==== Material for the task

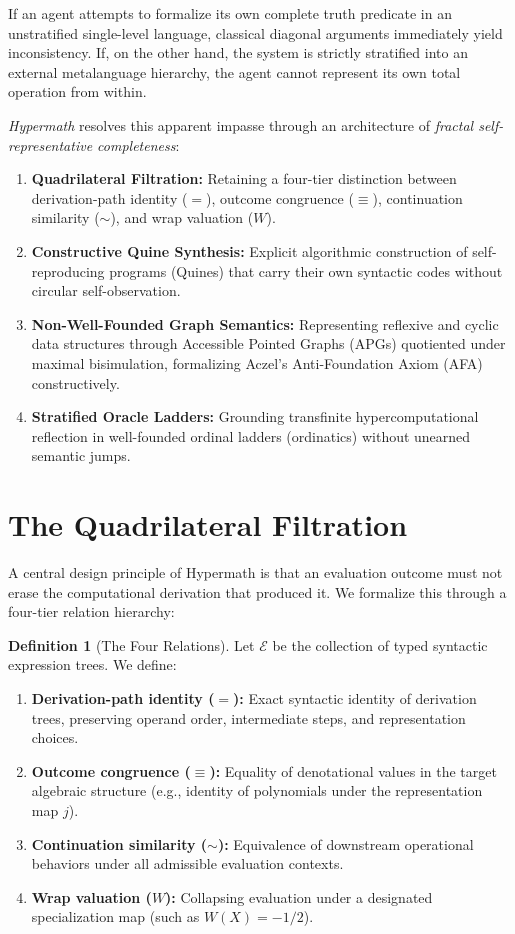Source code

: \documentclass[11pt]{article}
\theoremstyle{definition}
\newtheorem{definition}[theorem]{Definition}
\begin{document}
If an agent attempts to formalize its own complete truth predicate in an unstratified single-level language, classical diagonal arguments immediately yield inconsistency. If, on the other hand, the system is strictly stratified into an external metalanguage hierarchy, the agent cannot represent its own total operation from within.

\emph{Hypermath} resolves this apparent impasse through an architecture of \emph{fractal self-representative completeness}:
\begin{enumerate}
\item \textbf{Quadrilateral Filtration:} Retaining a four-tier distinction between derivation-path identity ($=$), outcome congruence ($\equiv$), continuation similarity ($\sim$), and wrap valuation ($W$).
\item \textbf{Constructive Quine Synthesis:} Explicit algorithmic construction of self-reproducing programs (Quines) that carry their own syntactic codes without circular self-observation.
\item \textbf{Non-Well-Founded Graph Semantics:} Representing reflexive and cyclic data structures through Accessible Pointed Graphs (APGs) quotiented under maximal bisimulation, formalizing Aczel's Anti-Foundation Axiom (AFA) constructively.
\item \textbf{Stratified Oracle Ladders:} Grounding transfinite hypercomputational reflection in well-founded ordinal ladders (ordinatics) without unearned semantic jumps.
\end{enumerate}

\section{The Quadrilateral Filtration}
A central design principle of Hypermath is that an evaluation outcome must not erase the computational derivation that produced it. We formalize this through a four-tier relation hierarchy:

\begin{definition}[The Four Relations]
Let $\mathcal{E}$ be the collection of typed syntactic expression trees. We define:
\begin{enumerate}
\item \textbf{Derivation-path identity ($=$):} Exact syntactic identity of derivation trees, preserving operand order, intermediate steps, and representation choices.
\item \textbf{Outcome congruence ($\equiv$):} Equality of denotational values in the target algebraic structure (e.g., identity of polynomials under the representation map $j$).
\item \textbf{Continuation similarity ($\sim$):} Equivalence of downstream operational behaviors under all admissible evaluation contexts.
\item \textbf{Wrap valuation ($W$):} Collapsing evaluation under a designated specialization map (such as $W(X) = -1/2$).
\end{enumerate}
\end{definition}
\end{document}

========

_Work task:_
Above are the records; copy each line from them that includes the string "syntactic".

_Solution for this exercise:_
\item \textbf{Constructive Quine Synthesis:} Explicit algorithmic construction of self-reproducing programs (Quines) that carry their own syntactic codes without circular self-observation.
Let $\mathcal{E}$ be the collection of typed syntactic expression trees. We define:
\item \textbf{Derivation-path identity ($=$):} Exact syntactic identity of derivation trees, preserving operand order, intermediate steps, and representation choices.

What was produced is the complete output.